What Is Short-term Business Loan?

A short-term business loan is a type of loan that provides businesses access to “quick cash” to cater to unforeseen or urgent financial situations. These loans usually start from $1000 and can go as high as $500,000. They are easier to obtain and have a short turnaround period; from a couple of months to a maximum of two years. They require less collateral than regular business loans—some lenders don’t require collateral—and are fairly easy to pay off. They also do not require a high credit score. So, businesses with low credit scores or bad credit could also benefit.

How Does Short-term Business Loan Work?

Short-term business loans are appealing because of the ease and speed of obtainment and the short turnaround time, but they could be tricky if you’re not paying attention. Short-term business loans actually have higher interest rates than long term loans, but you may not end up paying as much.

Interest charged on these loans may not be the only payment required. There may also be maintenance charges. Some banks and lenders charge an origination fee which could be as high as 2.5% of the amount borrowed. Luckily all these charges are reflected in an APR (annual percentage rate) which the percentage you would pay back expressed as interest on an annual basis. Some APRs could be as low as 10% while some could be as high as 60%.

How Are Short-term Business Loans Calculated?

Imagine obtaining a six-month loan of $20,000 with an APR of 40%. This means that you would have to pay back 40% of the loan as interest on a yearly basis. Because it is a short-term loan, banks would require you to pay weekly or daily. 40% divided by 12 is 3.33% per month, so for a 6-month loan, you would pay about $3,996 as interest i.e. $23,996 in total. If you are able to pay back the loan within 3 months then you would only pay an interest of $1,998.

Other institutions use factor rates. For a loan of $20,000 with a factor rate of 1.20, you would end up having to pay back $24,000.

The Pros and Cons of Short-term Business Loan


  • Loans are easy to get.
  • Loans are given relatively quickly.
  • Minimal credit score required.

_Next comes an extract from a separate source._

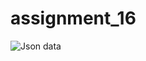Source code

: # assignment_16

![Json data](https://user-images.githubusercontent.com/89923615/137871928-7558d19a-fe96-461f-a6a1-6f6826523b2e.PNG)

Some as low as 500, some don’t require one.
  • Little to no collateral required.
  • Less interest accrued for shorter periods


  • Higher interest rates for longer periods.
  • Daily/weekly payments could be unsuitable for businesses that have uneven sales.
  • The amount of capital that can be borrowed is limited.
  • Some banks have penalties for early repayment.
  • Qualifications

How to Obtain a Short-term Business Loan?

There are traditional lenders like banks and other established institutions and there are online lenders with more relaxed requirements. You can apply to any one of your choice. You receive your loan once you meet their requirements.

What are the Requirements for Short-term Business Loan?

Requirements for short-term business loan include:

  • A credit score: Some lenders overlook this but having a credit score, even a low one, is better than none.
  • Business income tax returns.
  • Operating history or projections if your business is new.
  • Time in business: Some banks require businesses to have been in business for a period of time.
  • Collateral: Some lenders overlook this, but providing collateral increases your chances of getting a loan.

Types of Short-term Business Loan

Secured loans are loans that require collateral to obtain, while unsecured loans do not require collateral. However, they are harder to get, have higher interest rates and more fees.